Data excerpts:

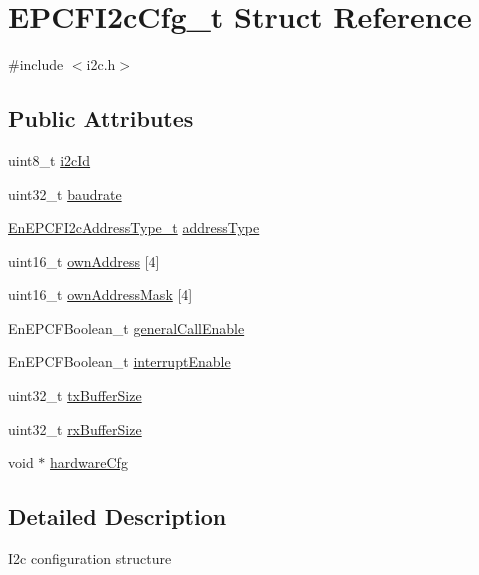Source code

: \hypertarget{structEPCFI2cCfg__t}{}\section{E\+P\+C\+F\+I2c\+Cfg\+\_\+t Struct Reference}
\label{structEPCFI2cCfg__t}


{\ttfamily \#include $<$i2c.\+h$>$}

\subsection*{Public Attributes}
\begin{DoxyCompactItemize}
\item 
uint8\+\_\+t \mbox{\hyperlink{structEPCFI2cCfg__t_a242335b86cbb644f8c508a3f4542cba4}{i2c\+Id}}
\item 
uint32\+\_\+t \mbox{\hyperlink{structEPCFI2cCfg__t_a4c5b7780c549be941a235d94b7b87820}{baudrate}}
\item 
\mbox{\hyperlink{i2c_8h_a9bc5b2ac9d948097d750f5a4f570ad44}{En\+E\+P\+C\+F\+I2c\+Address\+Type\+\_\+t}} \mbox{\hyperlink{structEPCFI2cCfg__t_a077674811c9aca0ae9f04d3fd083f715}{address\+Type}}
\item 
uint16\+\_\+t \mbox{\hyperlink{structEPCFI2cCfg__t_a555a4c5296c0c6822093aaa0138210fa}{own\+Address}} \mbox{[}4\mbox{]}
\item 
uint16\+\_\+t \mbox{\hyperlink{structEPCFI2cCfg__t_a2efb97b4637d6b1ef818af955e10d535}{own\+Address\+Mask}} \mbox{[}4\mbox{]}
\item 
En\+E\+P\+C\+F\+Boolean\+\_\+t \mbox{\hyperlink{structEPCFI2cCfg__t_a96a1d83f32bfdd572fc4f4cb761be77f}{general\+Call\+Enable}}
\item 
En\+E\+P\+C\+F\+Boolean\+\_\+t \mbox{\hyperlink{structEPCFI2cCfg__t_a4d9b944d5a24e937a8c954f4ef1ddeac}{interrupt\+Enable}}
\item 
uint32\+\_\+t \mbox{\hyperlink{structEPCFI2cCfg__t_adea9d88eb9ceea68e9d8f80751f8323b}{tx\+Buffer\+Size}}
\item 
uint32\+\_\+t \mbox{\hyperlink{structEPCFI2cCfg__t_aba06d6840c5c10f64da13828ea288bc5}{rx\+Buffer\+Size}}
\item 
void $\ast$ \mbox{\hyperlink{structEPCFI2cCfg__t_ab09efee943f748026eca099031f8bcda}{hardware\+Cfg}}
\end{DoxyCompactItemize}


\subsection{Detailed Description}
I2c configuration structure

--

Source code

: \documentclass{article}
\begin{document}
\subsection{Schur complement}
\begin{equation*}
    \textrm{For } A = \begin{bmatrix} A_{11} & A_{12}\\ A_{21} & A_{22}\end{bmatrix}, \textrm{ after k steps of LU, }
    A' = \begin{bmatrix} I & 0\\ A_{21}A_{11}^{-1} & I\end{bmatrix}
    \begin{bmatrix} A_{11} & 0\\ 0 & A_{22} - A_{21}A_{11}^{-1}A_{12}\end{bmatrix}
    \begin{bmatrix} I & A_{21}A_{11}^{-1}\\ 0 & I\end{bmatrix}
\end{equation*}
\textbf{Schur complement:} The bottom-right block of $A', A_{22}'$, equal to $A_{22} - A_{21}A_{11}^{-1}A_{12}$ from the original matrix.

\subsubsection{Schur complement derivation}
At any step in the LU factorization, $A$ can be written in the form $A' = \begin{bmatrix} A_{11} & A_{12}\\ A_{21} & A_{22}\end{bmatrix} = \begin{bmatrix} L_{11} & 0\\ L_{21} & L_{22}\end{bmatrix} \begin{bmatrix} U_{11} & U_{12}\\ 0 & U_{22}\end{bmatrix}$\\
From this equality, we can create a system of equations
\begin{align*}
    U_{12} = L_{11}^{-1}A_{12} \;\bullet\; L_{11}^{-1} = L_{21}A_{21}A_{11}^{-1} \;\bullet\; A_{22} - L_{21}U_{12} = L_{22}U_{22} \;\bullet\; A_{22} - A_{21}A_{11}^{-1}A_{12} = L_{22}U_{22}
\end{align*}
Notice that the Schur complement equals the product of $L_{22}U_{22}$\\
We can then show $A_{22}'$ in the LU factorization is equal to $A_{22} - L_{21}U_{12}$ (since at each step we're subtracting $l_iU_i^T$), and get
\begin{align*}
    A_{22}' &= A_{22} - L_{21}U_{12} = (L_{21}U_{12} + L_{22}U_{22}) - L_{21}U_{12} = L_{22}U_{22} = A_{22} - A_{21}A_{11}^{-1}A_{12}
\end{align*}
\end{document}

Exercise brief:
Return each line from the entries above that includes "Enable".

Result of this exercise:
En\+E\+P\+C\+F\+Boolean\+\_\+t \mbox{\hyperlink{structEPCFI2cCfg__t_a96a1d83f32bfdd572fc4f4cb761be77f}{general\+Call\+Enable}}
En\+E\+P\+C\+F\+Boolean\+\_\+t \mbox{\hyperlink{structEPCFI2cCfg__t_a4d9b944d5a24e937a8c954f4ef1ddeac}{interrupt\+Enable}}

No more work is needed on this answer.